Cataracts are defined by the opacification of the natural crystalline lens inside the eye. Depending on the type of cataract, patients may be asymptomatic at first as some cataracts take years to develop. Some patients will then complain about moderate loss of vision. Treatment is always surgical. The natural lens is removed (cataract extraction) and replaced by an implant, usually a posterior chamber intra-ocular lens, or PCIOL. There are different subtypes of cataracts depending on their cause and/or location:

  • Senile cataract: the type of cataract everyone develops at some point if they live long enough. Senile cataracts usual affect the nucleus and are called nuclear cataracts. They take sometimes 20 years to mature.

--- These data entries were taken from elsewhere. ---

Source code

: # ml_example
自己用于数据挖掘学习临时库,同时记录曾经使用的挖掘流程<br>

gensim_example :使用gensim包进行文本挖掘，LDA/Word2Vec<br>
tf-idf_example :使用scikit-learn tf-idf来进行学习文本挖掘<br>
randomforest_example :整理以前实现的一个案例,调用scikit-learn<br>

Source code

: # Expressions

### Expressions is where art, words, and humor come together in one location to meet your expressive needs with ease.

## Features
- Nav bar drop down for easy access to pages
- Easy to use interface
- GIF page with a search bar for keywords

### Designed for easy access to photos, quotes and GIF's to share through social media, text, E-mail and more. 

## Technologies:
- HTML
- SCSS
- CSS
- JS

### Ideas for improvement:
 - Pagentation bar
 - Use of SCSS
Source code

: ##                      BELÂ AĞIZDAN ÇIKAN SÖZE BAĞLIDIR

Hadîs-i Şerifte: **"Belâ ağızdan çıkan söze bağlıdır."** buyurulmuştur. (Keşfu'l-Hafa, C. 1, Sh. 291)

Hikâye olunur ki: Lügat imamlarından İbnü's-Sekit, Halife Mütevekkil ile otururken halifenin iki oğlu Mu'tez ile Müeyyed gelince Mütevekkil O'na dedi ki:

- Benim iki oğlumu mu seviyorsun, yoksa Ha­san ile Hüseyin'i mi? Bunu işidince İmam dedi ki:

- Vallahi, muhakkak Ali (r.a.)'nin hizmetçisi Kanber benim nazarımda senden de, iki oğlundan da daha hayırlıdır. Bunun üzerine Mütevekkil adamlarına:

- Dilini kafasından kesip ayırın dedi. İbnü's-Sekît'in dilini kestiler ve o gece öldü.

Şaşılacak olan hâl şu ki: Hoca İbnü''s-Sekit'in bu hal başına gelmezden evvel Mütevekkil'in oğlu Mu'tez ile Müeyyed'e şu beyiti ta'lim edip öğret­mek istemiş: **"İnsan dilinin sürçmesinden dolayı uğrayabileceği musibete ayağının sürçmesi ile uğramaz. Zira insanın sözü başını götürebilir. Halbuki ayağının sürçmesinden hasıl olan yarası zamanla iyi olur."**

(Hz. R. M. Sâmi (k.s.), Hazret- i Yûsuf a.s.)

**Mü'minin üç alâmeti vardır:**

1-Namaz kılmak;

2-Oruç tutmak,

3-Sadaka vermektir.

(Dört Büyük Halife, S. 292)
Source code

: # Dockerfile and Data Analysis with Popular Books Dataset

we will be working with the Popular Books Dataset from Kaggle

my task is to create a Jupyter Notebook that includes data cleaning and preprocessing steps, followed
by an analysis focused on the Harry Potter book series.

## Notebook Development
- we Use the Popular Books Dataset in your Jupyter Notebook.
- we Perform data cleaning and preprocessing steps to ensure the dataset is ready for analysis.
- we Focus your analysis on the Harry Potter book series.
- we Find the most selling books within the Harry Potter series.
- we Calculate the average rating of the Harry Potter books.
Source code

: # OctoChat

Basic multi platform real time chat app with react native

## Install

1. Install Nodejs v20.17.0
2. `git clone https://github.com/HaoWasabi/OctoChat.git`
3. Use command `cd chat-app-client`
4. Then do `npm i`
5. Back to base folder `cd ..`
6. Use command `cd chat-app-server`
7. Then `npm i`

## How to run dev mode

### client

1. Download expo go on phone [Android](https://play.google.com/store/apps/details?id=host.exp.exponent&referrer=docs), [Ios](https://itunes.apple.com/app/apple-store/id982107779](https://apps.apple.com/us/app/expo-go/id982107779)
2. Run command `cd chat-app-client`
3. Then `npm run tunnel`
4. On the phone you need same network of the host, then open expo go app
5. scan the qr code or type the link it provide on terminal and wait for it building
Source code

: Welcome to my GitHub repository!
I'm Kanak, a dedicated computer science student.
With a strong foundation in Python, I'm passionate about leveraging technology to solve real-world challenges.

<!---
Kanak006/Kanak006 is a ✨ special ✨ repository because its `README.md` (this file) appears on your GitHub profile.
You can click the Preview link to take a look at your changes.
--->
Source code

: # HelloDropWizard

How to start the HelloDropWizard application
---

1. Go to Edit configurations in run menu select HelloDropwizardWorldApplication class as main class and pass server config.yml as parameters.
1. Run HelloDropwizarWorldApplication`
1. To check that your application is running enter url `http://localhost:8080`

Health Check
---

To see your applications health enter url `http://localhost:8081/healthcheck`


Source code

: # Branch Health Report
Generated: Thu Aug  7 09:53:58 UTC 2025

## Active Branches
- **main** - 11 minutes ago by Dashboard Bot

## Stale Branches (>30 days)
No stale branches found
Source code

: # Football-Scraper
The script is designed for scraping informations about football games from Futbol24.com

  • Posterior sub-capsular cataract are rarely due to age: they often are the results of treatment with steroid medications although some patients have naturally occurring posterior sub-capsular cataracts. They tend to progress very rapidly and affect vision tremendously because of their central nature on the visual axis.

  • Traumatic cataract : as the name suggest, after a violent trauma to the eye or the head, one can develop a traumatic cataract at any age. They tend to develop fast and then be stable .

  • Cortical Cataracts; they affect the mid layers of the crystalline lens called cortex. We usually see them in older patients as part of the aging process. 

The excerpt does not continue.